Stored items
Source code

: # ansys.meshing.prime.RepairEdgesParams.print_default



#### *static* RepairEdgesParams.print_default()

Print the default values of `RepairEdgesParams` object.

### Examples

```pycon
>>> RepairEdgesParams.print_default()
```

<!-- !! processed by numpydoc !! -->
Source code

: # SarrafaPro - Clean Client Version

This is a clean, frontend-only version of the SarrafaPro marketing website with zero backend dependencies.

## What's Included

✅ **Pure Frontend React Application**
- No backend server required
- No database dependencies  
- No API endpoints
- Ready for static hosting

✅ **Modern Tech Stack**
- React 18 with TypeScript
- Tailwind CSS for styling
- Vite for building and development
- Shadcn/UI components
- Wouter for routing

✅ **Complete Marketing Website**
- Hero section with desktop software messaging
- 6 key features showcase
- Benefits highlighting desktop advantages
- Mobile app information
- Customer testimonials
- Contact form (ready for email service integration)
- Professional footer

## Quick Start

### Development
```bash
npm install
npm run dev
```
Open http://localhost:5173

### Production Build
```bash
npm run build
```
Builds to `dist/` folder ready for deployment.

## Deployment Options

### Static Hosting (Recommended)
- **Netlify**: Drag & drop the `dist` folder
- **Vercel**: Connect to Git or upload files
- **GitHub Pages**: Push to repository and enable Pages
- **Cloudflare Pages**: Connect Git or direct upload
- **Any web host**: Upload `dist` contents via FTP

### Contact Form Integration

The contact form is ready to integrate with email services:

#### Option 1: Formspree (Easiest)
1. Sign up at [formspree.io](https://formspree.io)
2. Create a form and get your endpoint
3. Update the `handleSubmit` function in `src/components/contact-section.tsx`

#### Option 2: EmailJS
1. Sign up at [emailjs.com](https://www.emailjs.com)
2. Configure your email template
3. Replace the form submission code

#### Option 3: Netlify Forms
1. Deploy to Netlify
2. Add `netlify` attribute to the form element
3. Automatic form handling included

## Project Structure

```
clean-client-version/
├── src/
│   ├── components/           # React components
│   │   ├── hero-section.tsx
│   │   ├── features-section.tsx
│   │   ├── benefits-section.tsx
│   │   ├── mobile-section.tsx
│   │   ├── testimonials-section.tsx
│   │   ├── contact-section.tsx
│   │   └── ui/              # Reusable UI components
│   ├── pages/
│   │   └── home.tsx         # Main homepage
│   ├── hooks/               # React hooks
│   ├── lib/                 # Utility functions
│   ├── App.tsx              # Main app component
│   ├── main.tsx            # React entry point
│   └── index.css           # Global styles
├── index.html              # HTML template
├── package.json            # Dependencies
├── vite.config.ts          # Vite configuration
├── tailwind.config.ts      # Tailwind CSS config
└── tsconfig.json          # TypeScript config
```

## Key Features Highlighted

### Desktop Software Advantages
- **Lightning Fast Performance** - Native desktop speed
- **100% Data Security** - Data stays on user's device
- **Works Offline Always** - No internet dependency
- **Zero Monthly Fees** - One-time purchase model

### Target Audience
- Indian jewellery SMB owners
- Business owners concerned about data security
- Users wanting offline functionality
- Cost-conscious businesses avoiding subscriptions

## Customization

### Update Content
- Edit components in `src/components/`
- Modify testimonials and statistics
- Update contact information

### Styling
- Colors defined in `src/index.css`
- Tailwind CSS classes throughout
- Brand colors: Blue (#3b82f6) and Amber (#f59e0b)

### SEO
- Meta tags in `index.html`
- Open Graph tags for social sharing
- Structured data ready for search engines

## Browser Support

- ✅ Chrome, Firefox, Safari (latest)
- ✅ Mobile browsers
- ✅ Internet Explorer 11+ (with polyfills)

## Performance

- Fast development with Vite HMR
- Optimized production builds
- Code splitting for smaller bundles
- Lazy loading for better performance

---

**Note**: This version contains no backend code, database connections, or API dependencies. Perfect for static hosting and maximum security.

WHAT NEEDS TO BE DONE
Retype all the data. Nothing may be left out or altered.

ANSWER AREA
Source code

: # ansys.meshing.prime.RepairEdgesParams.print_default



#### *static* RepairEdgesParams.print_default()

Print the default values of `RepairEdgesParams` object.

### Examples

```pycon
>>> RepairEdgesParams.print_default()
```

<!-- !! processed by numpydoc !! -->
Source code

: # SarrafaPro - Clean Client Version

This is a clean, frontend-only version of the SarrafaPro marketing website with zero backend dependencies.

## What's Included

✅ **Pure Frontend React Application**
- No backend server required
- No database dependencies  
- No API endpoints
- Ready for static hosting

✅ **Modern Tech Stack**
- React 18 with TypeScript
- Tailwind CSS for styling
- Vite for building and development
- Shadcn/UI components
- Wouter for routing

✅ **Complete Marketing Website**
- Hero section with desktop software messaging
- 6 key features showcase
- Benefits highlighting desktop advantages
- Mobile app information
- Customer testimonials
- Contact form (ready for email service integration)
- Professional footer

## Quick Start

### Development
```bash
npm install
npm run dev
```
Open http://localhost:5173

### Production Build
```bash
npm run build
```
Builds to `dist/` folder ready for deployment.

## Deployment Options

### Static Hosting (Recommended)
- **Netlify**: Drag & drop the `dist` folder
- **Vercel**: Connect to Git or upload files
- **GitHub Pages**: Push to repository and enable Pages
- **Cloudflare Pages**: Connect Git or direct upload
- **Any web host**: Upload `dist` contents via FTP

### Contact Form Integration

The contact form is ready to integrate with email services:

#### Option 1: Formspree (Easiest)
1. Sign up at [formspree.io](https://formspree.io)
2. Create a form and get your endpoint
3. Update the `handleSubmit` function in `src/components/contact-section.tsx`

#### Option 2: EmailJS
1. Sign up at [emailjs.com](https://www.emailjs.com)
2. Configure your email template
3. Replace the form submission code

#### Option 3: Netlify Forms
1. Deploy to Netlify
2. Add `netlify` attribute to the form element
3. Automatic form handling included

## Project Structure

```
clean-client-version/
├── src/
│   ├── components/           # React components
│   │   ├── hero-section.tsx
│   │   ├── features-section.tsx
│   │   ├── benefits-section.tsx
│   │   ├── mobile-section.tsx
│   │   ├── testimonials-section.tsx
│   │   ├── contact-section.tsx
│   │   └── ui/              # Reusable UI components
│   ├── pages/
│   │   └── home.tsx         # Main homepage
│   ├── hooks/               # React hooks
│   ├── lib/                 # Utility functions
│   ├── App.tsx              # Main app component
│   ├── main.tsx            # React entry point
│   └── index.css           # Global styles
├── index.html              # HTML template
├── package.json            # Dependencies
├── vite.config.ts          # Vite configuration
├── tailwind.config.ts      # Tailwind CSS config
└── tsconfig.json          # TypeScript config
```

## Key Features Highlighted

### Desktop Software Advantages
- **Lightning Fast Performance** - Native desktop speed
- **100% Data Security** - Data stays on user's device
- **Works Offline Always** - No internet dependency
- **Zero Monthly Fees** - One-time purchase model

### Target Audience
- Indian jewellery SMB owners
- Business owners concerned about data security
- Users wanting offline functionality
- Cost-conscious businesses avoiding subscriptions

## Customization

### Update Content
- Edit components in `src/components/`
- Modify testimonials and statistics
- Update contact information

### Styling
- Colors defined in `src/index.css`
- Tailwind CSS classes throughout
- Brand colors: Blue (#3b82f6) and Amber (#f59e0b)

### SEO
- Meta tags in `index.html`
- Open Graph tags for social sharing
- Structured data ready for search engines

## Browser Support

- ✅ Chrome, Firefox, Safari (latest)
- ✅ Mobile browsers
- ✅ Internet Explorer 11+ (with polyfills)

## Performance

- Fast development with Vite HMR
- Optimized production builds
- Code splitting for smaller bundles
- Lazy loading for better performance

---

**Note**: This version contains no backend code, database connections, or API dependencies. Perfect for static hosting and maximum security.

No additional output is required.